**Saved entries**
=== Begin Enclosure ===

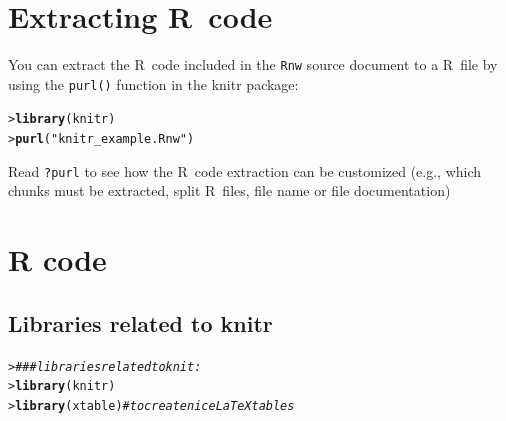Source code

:\documentclass[10pt,a4paper,twoside]{article}\usepackage[]{graphicx}\usepackage[]{xcolor}
\makeatletter
\newcommand{\hlsng}[1]{\textcolor[rgb]{0.192,0.494,0.8}{#1}}%
\newcommand{\hlcom}[1]{\textcolor[rgb]{0.678,0.584,0.686}{\textit{#1}}}%
\newcommand{\hldef}[1]{\textcolor[rgb]{0.345,0.345,0.345}{#1}}%
\newcommand{\hlkwd}[1]{\textcolor[rgb]{0.737,0.353,0.396}{\textbf{#1}}}%
\newenvironment{kframe}{%
 \def\at@end@of@kframe{}%
 \ifinner\ifhmode%
  \def\at@end@of@kframe{\end{minipage}}%
  \begin{minipage}{\columnwidth}%
 \fi\fi%
 \def\FrameCommand##1{\hskip\@totalleftmargin \hskip-\fboxsep
 \colorbox{shadecolor}{##1}\hskip-\fboxsep
     \hskip-\linewidth \hskip-\@totalleftmargin \hskip\columnwidth}%
 \MakeFramed {\advance\hsize-\width
   \@totalleftmargin\z@ \linewidth\hsize
   \@setminipage}}%
 {\par\unskip\endMakeFramed%
 \at@end@of@kframe}
\newenvironment{knitrout}{}{} %
\newcommand{\Robject}[1]{\texttt{#1}}
\newcommand{\Rpackage}[1]{\textsf{#1}}
\newcommand{\R}{\textsf{R}}
\newcommand{\Rfun}[1]{\texttt{#1\hspace{-0.15em}()}}
\newcommand{\Rcode}[1]{\texttt{#1}}
\makeatother
\begin{document}
\section{Extracting \R\ code}
\label{sec:r}
You can extract the \R\ code included in the \Robject{Rnw} source document to a \R\ file by using the \Rfun{purl} function in the \Rpackage{knitr} package:

\begin{knitrout}\footnotesize
{}\color{fgcolor}\begin{kframe}
\begin{alltt}
\hldef{> }\hlkwd{library}\hldef{(knitr)}
\hldef{> }\hlkwd{purl}\hldef{(}\hlsng{"knitr_example.Rnw"}\hldef{)}
\end{alltt}
\end{kframe}
\end{knitrout}

Read \Rcode{?purl} to see how the \R\ code extraction can be customized (e.g., which chunks must be extracted, split \R\ files, file name or file documentation)


\clearpage
{} %








\clearpage


\appendix
\section{R code}
\label{app:Rcode}



\subsection{Libraries related to \Rpackage{knitr}}
\label{app:libraries}
\begin{knitrout}\footnotesize
{}\color{fgcolor}\begin{kframe}
\begin{alltt}
\hldef{> }\hlcom{### libraries related to knit:}
\hldef{> }\hlkwd{library}\hldef{(knitr)}
\hldef{> }\hlkwd{library}\hldef{(xtable)}     \hlcom{# to create nice LaTeX tables}
\end{alltt}
\end{kframe}
\end{knitrout}
  
\end{document}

=== End Enclosure ===

**TASK REQUIREMENTS**
Return, from the data above, each line in which the string "newenvironment" appears.

**TASK SOLUTION**
\newenvironment{kframe}{%
\newenvironment{knitrout}{}{} %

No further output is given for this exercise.